*** Opening Records ***
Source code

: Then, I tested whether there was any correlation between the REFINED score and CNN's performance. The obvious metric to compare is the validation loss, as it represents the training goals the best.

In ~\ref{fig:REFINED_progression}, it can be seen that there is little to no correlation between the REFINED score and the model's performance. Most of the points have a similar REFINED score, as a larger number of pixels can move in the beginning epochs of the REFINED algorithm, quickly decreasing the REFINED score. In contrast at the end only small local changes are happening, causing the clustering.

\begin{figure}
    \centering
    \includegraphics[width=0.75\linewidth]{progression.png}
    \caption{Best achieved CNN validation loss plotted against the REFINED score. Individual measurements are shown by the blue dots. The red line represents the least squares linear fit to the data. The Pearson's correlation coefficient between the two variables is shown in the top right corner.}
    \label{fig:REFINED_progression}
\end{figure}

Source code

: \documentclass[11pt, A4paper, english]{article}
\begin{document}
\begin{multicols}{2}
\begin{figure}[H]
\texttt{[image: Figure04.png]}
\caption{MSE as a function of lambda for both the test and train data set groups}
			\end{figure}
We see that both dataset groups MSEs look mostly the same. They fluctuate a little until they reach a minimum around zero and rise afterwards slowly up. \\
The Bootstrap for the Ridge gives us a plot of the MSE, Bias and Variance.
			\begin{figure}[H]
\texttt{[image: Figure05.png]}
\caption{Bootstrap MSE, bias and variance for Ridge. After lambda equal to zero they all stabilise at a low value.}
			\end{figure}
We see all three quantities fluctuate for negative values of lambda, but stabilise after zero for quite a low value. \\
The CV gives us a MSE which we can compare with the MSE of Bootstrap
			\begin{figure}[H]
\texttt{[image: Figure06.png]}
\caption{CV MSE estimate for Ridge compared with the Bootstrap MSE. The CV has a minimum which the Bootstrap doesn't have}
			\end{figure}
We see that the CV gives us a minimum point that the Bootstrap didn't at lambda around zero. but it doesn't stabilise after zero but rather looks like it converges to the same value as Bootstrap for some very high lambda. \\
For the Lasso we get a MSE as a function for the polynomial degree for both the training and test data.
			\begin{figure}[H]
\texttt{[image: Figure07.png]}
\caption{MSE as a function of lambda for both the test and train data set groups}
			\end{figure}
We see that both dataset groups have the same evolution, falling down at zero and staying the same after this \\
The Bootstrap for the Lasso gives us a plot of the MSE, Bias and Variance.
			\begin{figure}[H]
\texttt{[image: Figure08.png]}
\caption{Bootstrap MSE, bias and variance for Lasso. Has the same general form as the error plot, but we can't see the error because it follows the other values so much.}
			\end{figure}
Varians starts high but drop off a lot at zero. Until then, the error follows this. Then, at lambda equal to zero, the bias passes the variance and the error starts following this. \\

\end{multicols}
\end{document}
*** Closing Records ***
*** Opening Records ***
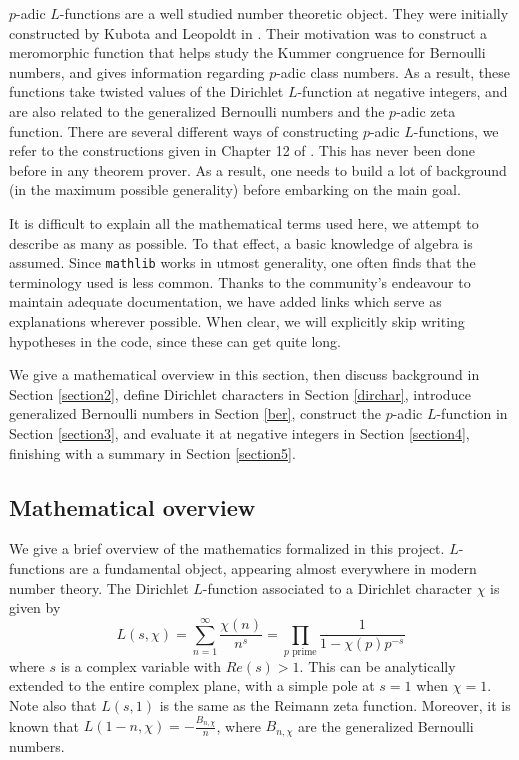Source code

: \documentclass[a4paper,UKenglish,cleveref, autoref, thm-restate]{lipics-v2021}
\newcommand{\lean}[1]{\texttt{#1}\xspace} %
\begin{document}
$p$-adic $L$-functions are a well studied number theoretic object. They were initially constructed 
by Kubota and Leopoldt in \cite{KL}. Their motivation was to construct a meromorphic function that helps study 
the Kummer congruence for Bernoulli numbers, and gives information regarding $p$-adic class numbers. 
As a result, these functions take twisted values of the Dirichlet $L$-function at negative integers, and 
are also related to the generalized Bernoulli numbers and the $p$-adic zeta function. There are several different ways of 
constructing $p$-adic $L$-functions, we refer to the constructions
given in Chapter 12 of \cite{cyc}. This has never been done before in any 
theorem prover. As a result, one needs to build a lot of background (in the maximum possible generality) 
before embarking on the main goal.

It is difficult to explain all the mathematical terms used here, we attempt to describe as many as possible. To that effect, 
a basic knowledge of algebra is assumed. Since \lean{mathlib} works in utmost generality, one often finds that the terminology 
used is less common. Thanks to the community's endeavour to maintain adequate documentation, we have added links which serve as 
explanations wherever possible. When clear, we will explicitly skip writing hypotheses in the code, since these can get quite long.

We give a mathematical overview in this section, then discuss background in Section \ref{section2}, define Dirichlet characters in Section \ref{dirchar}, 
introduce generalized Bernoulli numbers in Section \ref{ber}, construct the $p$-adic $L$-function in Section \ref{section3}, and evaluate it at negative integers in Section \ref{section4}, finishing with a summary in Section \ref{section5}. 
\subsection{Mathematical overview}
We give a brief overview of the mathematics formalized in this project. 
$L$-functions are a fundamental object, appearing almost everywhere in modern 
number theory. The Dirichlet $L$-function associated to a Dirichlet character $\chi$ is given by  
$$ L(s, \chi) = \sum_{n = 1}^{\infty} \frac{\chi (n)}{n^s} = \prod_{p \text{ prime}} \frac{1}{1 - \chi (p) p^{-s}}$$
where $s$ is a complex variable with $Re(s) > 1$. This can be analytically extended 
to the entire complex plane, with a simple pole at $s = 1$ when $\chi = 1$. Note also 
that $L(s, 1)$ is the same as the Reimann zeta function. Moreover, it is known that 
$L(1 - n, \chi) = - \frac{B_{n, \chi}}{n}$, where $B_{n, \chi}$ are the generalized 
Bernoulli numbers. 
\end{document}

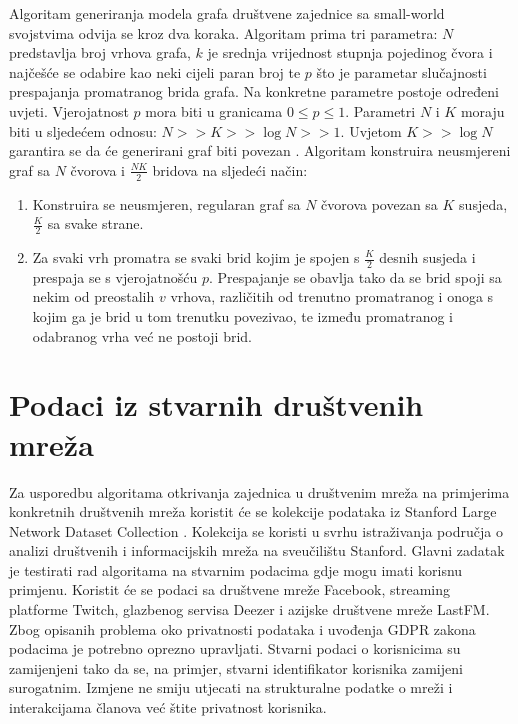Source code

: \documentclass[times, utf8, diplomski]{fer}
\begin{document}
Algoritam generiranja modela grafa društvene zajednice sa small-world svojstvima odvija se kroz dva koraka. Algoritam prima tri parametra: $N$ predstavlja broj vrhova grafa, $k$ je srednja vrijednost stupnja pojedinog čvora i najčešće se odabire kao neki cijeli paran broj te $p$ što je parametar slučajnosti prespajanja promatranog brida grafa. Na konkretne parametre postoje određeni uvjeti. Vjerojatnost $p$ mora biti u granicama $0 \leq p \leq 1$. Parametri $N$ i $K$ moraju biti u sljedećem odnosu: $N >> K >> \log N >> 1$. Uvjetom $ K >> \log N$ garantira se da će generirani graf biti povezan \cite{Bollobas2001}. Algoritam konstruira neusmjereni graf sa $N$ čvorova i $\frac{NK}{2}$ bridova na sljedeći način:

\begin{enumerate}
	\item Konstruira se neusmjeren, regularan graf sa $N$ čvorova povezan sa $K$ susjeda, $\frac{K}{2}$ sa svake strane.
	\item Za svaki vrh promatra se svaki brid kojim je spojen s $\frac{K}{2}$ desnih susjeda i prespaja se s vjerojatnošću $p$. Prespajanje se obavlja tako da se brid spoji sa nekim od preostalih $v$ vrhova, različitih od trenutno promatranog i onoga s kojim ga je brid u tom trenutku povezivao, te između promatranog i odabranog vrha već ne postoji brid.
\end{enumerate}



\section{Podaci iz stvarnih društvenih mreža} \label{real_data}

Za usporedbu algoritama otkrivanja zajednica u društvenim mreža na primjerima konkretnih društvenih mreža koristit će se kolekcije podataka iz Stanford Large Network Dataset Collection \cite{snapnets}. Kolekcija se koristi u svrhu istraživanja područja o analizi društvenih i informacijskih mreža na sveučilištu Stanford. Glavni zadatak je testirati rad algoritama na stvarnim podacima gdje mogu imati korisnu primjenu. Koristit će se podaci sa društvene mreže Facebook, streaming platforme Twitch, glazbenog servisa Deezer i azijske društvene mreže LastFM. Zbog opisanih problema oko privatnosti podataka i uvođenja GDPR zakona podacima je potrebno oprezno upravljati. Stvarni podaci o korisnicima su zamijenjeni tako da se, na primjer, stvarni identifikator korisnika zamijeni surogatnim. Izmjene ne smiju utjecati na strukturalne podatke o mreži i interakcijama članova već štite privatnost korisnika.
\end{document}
*** Closing Records ***
*** Opening Records ***
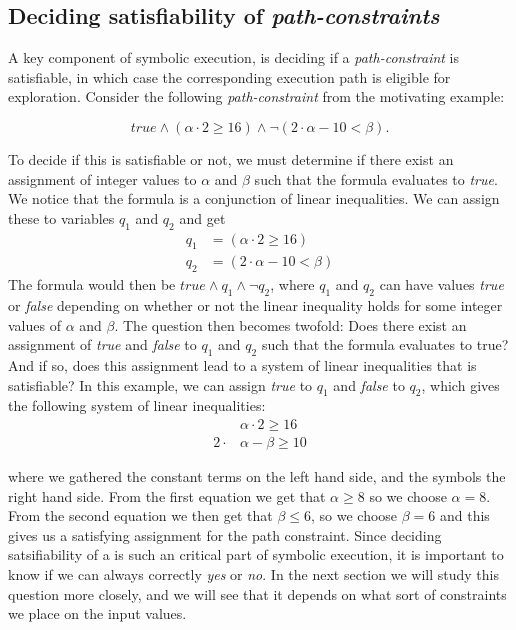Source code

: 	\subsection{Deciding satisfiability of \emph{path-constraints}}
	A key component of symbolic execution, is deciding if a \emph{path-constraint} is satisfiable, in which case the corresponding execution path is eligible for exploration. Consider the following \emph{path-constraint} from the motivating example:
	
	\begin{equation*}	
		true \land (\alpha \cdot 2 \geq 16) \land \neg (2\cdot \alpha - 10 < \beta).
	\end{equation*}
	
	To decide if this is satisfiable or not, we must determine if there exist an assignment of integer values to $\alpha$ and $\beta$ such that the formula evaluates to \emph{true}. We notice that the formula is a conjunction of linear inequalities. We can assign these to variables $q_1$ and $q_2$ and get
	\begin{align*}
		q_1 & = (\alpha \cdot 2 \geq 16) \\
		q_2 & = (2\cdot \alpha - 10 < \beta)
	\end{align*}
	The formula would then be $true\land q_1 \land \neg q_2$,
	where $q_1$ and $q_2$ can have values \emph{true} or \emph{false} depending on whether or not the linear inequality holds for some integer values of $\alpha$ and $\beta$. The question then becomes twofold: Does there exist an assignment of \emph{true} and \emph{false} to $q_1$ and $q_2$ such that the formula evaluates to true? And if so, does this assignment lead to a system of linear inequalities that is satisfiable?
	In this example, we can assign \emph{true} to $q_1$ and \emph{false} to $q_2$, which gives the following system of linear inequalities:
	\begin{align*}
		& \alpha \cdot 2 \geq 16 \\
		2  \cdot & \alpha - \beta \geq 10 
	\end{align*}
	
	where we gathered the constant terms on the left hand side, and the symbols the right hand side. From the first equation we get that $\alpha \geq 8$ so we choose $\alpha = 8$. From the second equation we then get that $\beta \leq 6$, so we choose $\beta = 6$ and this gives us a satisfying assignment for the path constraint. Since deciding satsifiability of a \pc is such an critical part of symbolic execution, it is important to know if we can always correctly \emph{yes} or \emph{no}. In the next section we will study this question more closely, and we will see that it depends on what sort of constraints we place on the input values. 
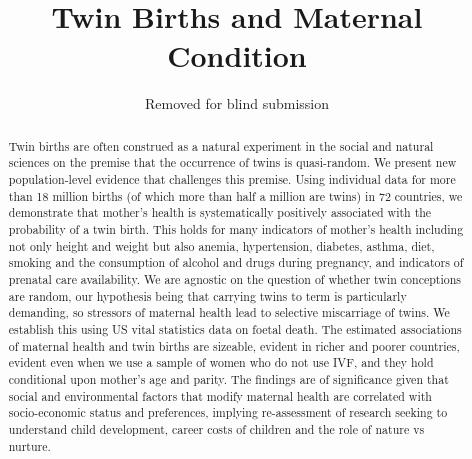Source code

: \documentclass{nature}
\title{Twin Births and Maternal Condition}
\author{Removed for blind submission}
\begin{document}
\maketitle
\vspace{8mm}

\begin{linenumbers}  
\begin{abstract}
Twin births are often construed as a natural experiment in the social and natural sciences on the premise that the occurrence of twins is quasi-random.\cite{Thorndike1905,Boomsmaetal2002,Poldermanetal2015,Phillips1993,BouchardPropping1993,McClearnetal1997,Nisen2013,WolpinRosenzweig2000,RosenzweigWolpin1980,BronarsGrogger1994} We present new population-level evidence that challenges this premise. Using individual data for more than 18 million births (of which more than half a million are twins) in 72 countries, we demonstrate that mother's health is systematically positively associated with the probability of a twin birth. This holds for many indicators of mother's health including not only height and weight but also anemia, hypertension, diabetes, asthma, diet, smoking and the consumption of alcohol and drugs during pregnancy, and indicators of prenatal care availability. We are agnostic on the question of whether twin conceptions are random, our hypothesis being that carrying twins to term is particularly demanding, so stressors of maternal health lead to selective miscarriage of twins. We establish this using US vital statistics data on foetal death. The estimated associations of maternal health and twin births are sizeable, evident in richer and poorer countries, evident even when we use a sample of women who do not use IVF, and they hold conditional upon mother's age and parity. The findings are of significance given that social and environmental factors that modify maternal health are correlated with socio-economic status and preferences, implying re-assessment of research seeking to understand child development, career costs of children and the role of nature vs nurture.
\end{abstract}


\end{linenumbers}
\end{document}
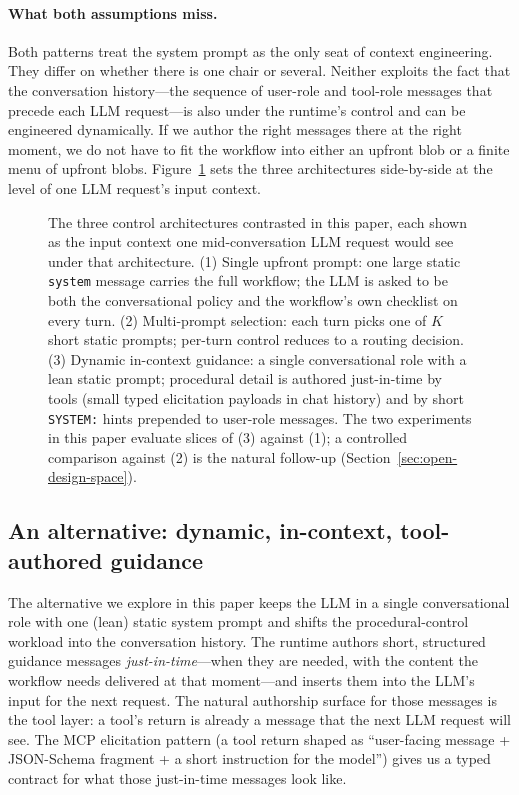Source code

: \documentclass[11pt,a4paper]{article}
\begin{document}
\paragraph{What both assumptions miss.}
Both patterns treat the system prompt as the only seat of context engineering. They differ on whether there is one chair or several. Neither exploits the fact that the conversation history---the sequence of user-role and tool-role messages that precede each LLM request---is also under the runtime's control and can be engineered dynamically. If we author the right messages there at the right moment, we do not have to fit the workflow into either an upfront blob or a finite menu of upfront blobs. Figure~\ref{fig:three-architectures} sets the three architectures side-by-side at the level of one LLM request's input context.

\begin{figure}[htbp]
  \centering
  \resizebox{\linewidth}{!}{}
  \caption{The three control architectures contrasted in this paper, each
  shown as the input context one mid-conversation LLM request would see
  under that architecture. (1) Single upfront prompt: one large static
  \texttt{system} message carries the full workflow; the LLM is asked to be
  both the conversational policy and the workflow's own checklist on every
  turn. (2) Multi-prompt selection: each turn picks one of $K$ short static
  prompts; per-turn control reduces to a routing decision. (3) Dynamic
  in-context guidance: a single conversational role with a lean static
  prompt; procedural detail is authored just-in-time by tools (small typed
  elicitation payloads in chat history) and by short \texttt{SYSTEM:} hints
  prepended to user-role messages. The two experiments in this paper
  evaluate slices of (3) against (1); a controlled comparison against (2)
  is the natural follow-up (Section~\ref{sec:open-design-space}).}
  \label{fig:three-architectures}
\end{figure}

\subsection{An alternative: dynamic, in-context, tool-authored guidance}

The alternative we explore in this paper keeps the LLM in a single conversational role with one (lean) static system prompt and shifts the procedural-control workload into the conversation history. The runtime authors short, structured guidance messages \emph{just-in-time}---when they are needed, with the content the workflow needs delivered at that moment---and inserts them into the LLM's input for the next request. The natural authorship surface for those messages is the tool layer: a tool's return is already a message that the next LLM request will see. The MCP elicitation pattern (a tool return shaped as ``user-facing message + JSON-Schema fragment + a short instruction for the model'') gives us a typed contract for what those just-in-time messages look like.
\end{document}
*** Closing Records ***
### What to produce
Lines of the data above that include the string "čvorova" must each be copied.

### Task result
Algoritam generiranja modela grafa društvene zajednice sa small-world svojstvima odvija se kroz dva koraka. Algoritam prima tri parametra: $N$ predstavlja broj vrhova grafa, $k$ je srednja vrijednost stupnja pojedinog čvora i najčešće se odabire kao neki cijeli paran broj te $p$ što je parametar slučajnosti prespajanja promatranog brida grafa. Na konkretne parametre postoje određeni uvjeti. Vjerojatnost $p$ mora biti u granicama $0 \leq p \leq 1$. Parametri $N$ i $K$ moraju biti u sljedećem odnosu: $N >> K >> \log N >> 1$. Uvjetom $ K >> \log N$ garantira se da će generirani graf biti povezan \cite{Bollobas2001}. Algoritam konstruira neusmjereni graf sa $N$ čvorova i $\frac{NK}{2}$ bridova na sljedeći način:
	\item Konstruira se neusmjeren, regularan graf sa $N$ čvorova povezan sa $K$ susjeda, $\frac{K}{2}$ sa svake strane.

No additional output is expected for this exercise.